DATA SHOWN:
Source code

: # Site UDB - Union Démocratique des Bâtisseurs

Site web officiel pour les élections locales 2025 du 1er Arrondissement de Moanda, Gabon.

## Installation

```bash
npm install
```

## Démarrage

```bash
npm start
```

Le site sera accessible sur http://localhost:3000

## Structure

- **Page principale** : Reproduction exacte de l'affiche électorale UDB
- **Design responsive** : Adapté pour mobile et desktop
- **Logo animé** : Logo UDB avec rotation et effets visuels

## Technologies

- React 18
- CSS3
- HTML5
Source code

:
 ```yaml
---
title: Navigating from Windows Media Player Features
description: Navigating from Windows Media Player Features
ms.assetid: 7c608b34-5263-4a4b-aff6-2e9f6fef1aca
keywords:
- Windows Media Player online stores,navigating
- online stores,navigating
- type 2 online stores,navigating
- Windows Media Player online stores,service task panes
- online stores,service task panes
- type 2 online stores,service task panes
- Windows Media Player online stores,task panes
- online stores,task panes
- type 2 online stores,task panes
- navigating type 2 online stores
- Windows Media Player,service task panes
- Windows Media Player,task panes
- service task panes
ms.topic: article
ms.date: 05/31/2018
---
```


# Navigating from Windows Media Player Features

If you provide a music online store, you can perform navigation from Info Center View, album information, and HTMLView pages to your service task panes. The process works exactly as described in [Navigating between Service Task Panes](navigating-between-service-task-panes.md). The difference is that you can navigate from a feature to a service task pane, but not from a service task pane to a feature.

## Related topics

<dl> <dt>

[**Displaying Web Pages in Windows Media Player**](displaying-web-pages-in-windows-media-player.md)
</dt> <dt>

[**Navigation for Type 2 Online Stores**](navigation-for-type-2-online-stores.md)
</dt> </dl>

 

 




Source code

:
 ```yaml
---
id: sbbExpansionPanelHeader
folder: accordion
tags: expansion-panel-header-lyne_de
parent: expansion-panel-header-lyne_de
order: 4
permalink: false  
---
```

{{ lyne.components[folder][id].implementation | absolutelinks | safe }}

TASK BRIEF: Having read the entries above, restate them all word for word.

EXERCISE OUTPUT:
Source code

: # Site UDB - Union Démocratique des Bâtisseurs

Site web officiel pour les élections locales 2025 du 1er Arrondissement de Moanda, Gabon.

## Installation

```bash
npm install
```

## Démarrage

```bash
npm start
```

Le site sera accessible sur http://localhost:3000

## Structure

- **Page principale** : Reproduction exacte de l'affiche électorale UDB
- **Design responsive** : Adapté pour mobile et desktop
- **Logo animé** : Logo UDB avec rotation et effets visuels

## Technologies

- React 18
- CSS3
- HTML5
Source code

:
 ```yaml
---
title: Navigating from Windows Media Player Features
description: Navigating from Windows Media Player Features
ms.assetid: 7c608b34-5263-4a4b-aff6-2e9f6fef1aca
keywords:
- Windows Media Player online stores,navigating
- online stores,navigating
- type 2 online stores,navigating
- Windows Media Player online stores,service task panes
- online stores,service task panes
- type 2 online stores,service task panes
- Windows Media Player online stores,task panes
- online stores,task panes
- type 2 online stores,task panes
- navigating type 2 online stores
- Windows Media Player,service task panes
- Windows Media Player,task panes
- service task panes
ms.topic: article
ms.date: 05/31/2018
---
```


# Navigating from Windows Media Player Features

If you provide a music online store, you can perform navigation from Info Center View, album information, and HTMLView pages to your service task panes. The process works exactly as described in [Navigating between Service Task Panes](navigating-between-service-task-panes.md). The difference is that you can navigate from a feature to a service task pane, but not from a service task pane to a feature.

## Related topics

<dl> <dt>

[**Displaying Web Pages in Windows Media Player**](displaying-web-pages-in-windows-media-player.md)
</dt> <dt>

[**Navigation for Type 2 Online Stores**](navigation-for-type-2-online-stores.md)
</dt> </dl>

 

 




Source code

:
 ```yaml
---
id: sbbExpansionPanelHeader
folder: accordion
tags: expansion-panel-header-lyne_de
parent: expansion-panel-header-lyne_de
order: 4
permalink: false  
---
```

{{ lyne.components[folder][id].implementation | absolutelinks | safe }}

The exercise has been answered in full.